A disappointing followup to Zevon's beautiful and ambitious debut, his sensitivity is sacrificed for mere weirdness. Nevertheless, there's some fine music here. * * * *

- John Floyd, The All-Music Guide to Rock, 1995.

Warren Zevon's dark streak runs rampant on Excitable Boy, notably on the title track about an eternally coddled sociopath. The album is uneven, but it contains some of his best-known songs, including the hit "Werewolves of London," "Roland the Headless Thompson Gunner" and "Lawyers, Guns And Money." * * * *

- Daniel Durchholz, Musichound Rock: The Essential Album Guide, 1996.

Forget the Eagles -- the Excitable Boy, Mr. Bad Example himself, takes the cake and rubs it all over his chest on this acidic release that represents LA with a bitter twist à la "Lou Reed West." A wildly creative work rife with werewolves, headless gunmen and wanna-be mercenaries, delivered with sardonic wit and a rough snarl, it brought him to the forefront of the California singer-songwriter class and nearly catapulted him to stardom. * * * * *

- Zagat Survey Music Guide - 1,000 Top Albums of All Time, 2003.

Excitable Boy is indispensable for any '70s singer-songwriter library; Zevon could nearly out-sensitize co-producer Jackson Browne, while also writing wackjob paeans to psychos and mercenaries. A

- Chris Willman, Entertainment Weekly, March, 2007.

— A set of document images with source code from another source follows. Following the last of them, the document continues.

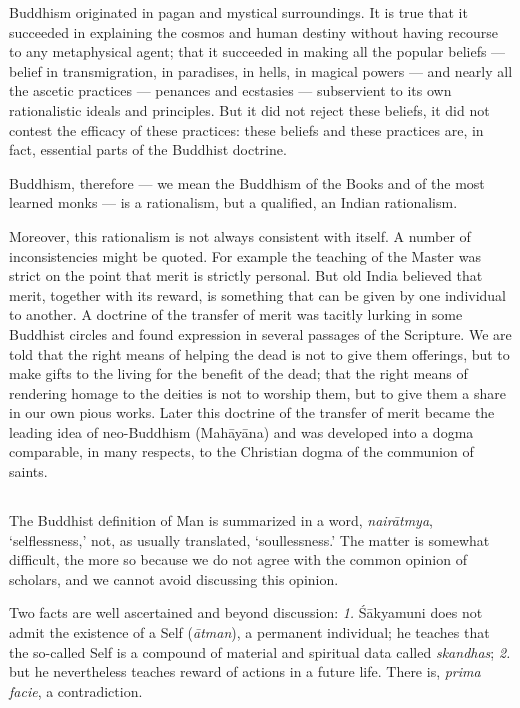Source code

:\documentclass[a4paper, 11pt, oneside, english, landscape]{article}
\begin{document}
Buddhism originated in pagan and mystical surroundings. It is true that it succeeded in explaining the cosmos and human destiny without having recourse to any metaphysical agent; that it succeeded in making all the popular beliefs --- belief in transmigration, in paradises, in hells, in magical powers --- and nearly all the ascetic practices --- penances and ecstasies --- subservient to its own rationalistic ideals and principles. But it did not reject these beliefs, it did not contest the efficacy of these practices: these beliefs and these practices are, in fact, essential parts of the Buddhist doctrine.

Buddhism, therefore --- we mean the Buddhism of the Books and of the most learned monks --- is a rationalism, but a qualified, an Indian rationalism.

Moreover, this rationalism is not always consistent with itself. A number of inconsistencies might be quoted. For example the teaching of the Master was strict on the point that merit is strictly personal. But old India believed that merit, together with its reward, is something that can be given by one individual to another. A doctrine of the transfer of merit was tacitly lurking in some Buddhist circles and found expression in several passages of the Scripture. We are told that the right means of helping the dead is not to give them offerings, but to make gifts to the living for the benefit of the dead; that the right means of rendering homage to the deities is not to worship them, but to give them a share in our own pious works. Later this doctrine of the transfer of merit became the leading idea of neo-Buddhism (Mahāyāna) and was developed into a dogma comparable, in many respects, to the Christian dogma of the communion of saints.

\subsection{}
\paragraph{}
The Buddhist definition of Man is summarized in a word, \emph{nairātmya}, `selflessness,' not, as usually translated, `soullessness.' The matter is somewhat difficult, the more so because we do not agree with the common opinion of scholars, and we cannot avoid discussing this opinion.

Two facts are well ascertained and beyond discussion: \emph{1.} Śākyamuni does not admit the existence of a Self (\emph{ātman}), a permanent individual; he teaches that the so-called Self is a compound of material and spiritual data called \emph{skandhas}; \emph{2.} but he nevertheless teaches reward of actions in a future life. There is, \emph{prima facie}, a contradiction.
\end{document}
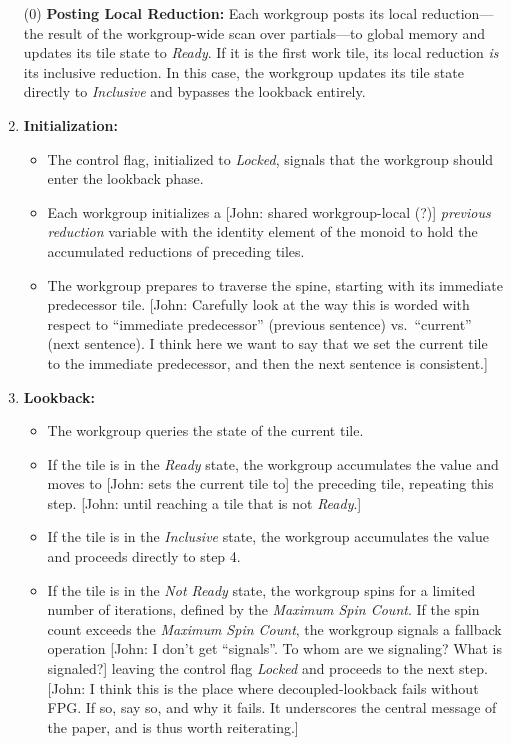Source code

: \documentclass[sigconf]{acmart}
\newcommand{\john}[1]{{\footnotesize\color{cyan}[John: #1]}}
\begin{document}
\begin{enumerate}
  \item[(0)] \textbf{Posting Local Reduction:} Each workgroup posts its local reduction---the result of the workgroup-wide scan over partials---to global memory and updates its tile state to \emph{Ready}. If it is the first work tile, its local reduction \emph{is} its inclusive reduction. In this case, the workgroup updates its tile state directly to \emph{Inclusive} and bypasses the lookback entirely.

  \item \textbf{Initialization:}
        \begin{itemize}
          \item The control flag, initialized to \emph{Locked}, signals that the workgroup should enter the lookback phase.
          \item Each workgroup initializes a \john{shared workgroup-local (?)} \emph{previous reduction} variable with the identity element of the monoid to hold the accumulated reductions of preceding tiles.
          \item The workgroup prepares to traverse the spine, starting with its immediate predecessor tile. \john{Carefully look at the way this is worded with respect to ``immediate predecessor'' (previous sentence) vs.\ ``current'' (next sentence). I think here we want to say that we set the current tile to the immediate predecessor, and then the next sentence is consistent.}
        \end{itemize}

  \item \textbf{Lookback:}
        \begin{itemize}
          \item The workgroup queries the state of the current tile.
          \item If the tile is in the \emph{Ready} state, the workgroup accumulates the value and moves to \john{sets the current tile to} the preceding tile, repeating this step. \john{until reaching a tile that is not \emph{Ready}.}
          \item If the tile is in the \emph{Inclusive} state, the workgroup accumulates the value and proceeds directly to step 4.
          \item If the tile is in the \emph{Not Ready} state, the workgroup spins for a limited number of iterations, defined by the \emph{Maximum Spin Count}. If the spin count exceeds the \emph{Maximum Spin Count}, the workgroup signals a fallback operation \john{I don't get ``signals''. To whom are we signaling? What is signaled?} leaving the control flag \emph{Locked} and proceeds to the next step. \john{I think this is the place where decoupled-lookback fails without FPG\@. If so, say so, and why it fails. It underscores the central message of the paper, and is thus worth reiterating.}
        \end{itemize}


\end{enumerate}
\end{document}
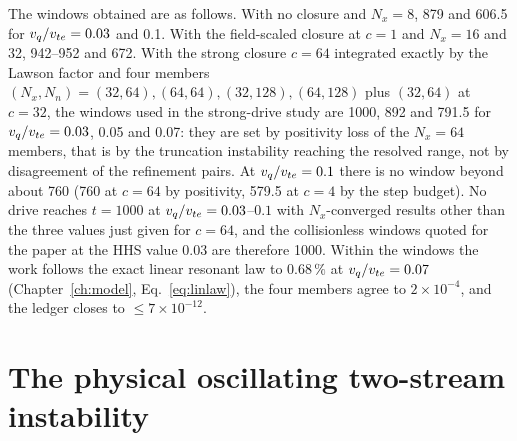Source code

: The windows obtained are as follows. With no closure and $N_x=8$, 879 and 606.5 for $\vq=0.03$ and 0.1. With the field-scaled closure at $c=1$ and $N_x=16$ and 32, 942--952 and 672. With the strong closure $c=64$ integrated exactly by the Lawson factor and four members $(N_x,N_n)=(32,64),(64,64),(32,128),(64,128)$ plus $(32,64)$ at $c=32$, the windows used in the strong-drive study are 1000, 892 and 791.5 for $\vq=0.03$, 0.05 and 0.07: they are set by positivity loss of the $N_x=64$ members, that is by the truncation instability reaching the resolved range, not by disagreement of the refinement pairs. At $\vq=0.1$ there is no window beyond about 760 (760 at $c=64$ by positivity, 579.5 at $c=4$ by the step budget). No drive reaches $t=1000$ at $\vq=0.03$--$0.1$ with $N_x$-converged results other than the three values just given for $c=64$, and the collisionless windows quoted for the paper at the HHS value 0.03 are therefore 1000. Within the windows the work follows the exact linear resonant law to $0.68\,\%$ at $\vq=0.07$ (Chapter~\ref{ch:model}, Eq.~\eqref{eq:linlaw}), the four members agree to $2\times10^{-4}$, and the ledger closes to $\le7\times10^{-12}$.

\section{The physical oscillating two-stream instability}\label{sec:otsi}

Warren Zevon's third album is filled with sad sacks, schemers, and strange characters who could have wandered from the pages of 1950s-era pulp novels. Among his creations are a crazed mercenary killer named Roland; pampered and self-obsessed elites wreaking havoc with the lethal combination of "Lawyers, Guns, and Money"; and the denizens of a bizarre stalker underworld ("Werewolves of London"). Then there's the wierdo of the title track, who murders his date for the Junior Prom. The townsfolk shake their heads as they gossip: He was always an excitable boy.

These songs are delivery systems for the wit and wisdom of a black humorist (a trenchant observer of humanity who more than once was compared to Mark Twain), and so often operate on several levels at once. They're freakshow-on-the-sidewalk portraits, and at the same time caustic commentaries on a nihilistic society obsessed with escaping reality whenever possible. Like Randy Newman and a handful of others, Zevon (1947-2003) weaves acute observations into his narratives; the lyrics might be acidic, but they're also unapologetically smart, laced with references to history and thinly disguised outrage over current events. As he follows the exploits of "Roland the Headless Thompson Gunner," for example, Zevon slips in questions about the misadventures and miscalculations of U.S. foreign policy. And no matter what message is carried by the words, Zevon's unkempt, defiantly casual delivery offers another level of comment, the audio equivalent of a raised eyebrow.

Zevon had the sardonic edge from the start -- his debut is even more astringent. But after this, Zevon, the son of a professional gambler, descended into a years-long vodka binge that hindered his output. Though subsequent works contain smatterings of genius, Excitable Boy is Zevon's most fully realized album, and the one that established him as a refreshingly dour voice in an L.A. singer-songwriter scene defined by puppy-dog sweetness. It's also his most-varied collection, with straightforward three-chord rock anthems ("Lawyers, Guns, and Money"), anxious attempts at funk ("Nighttime in the Switching Yard"), and one forthright piano ballad ("Accidentally like a Martyr"). A sincere, beautifully wrought song, it's the one to play for people who think Zevon spent his whole career howling like a werwolf.

- Tom Moon, 1,000 Recordings To Hear Before You Die, 2008.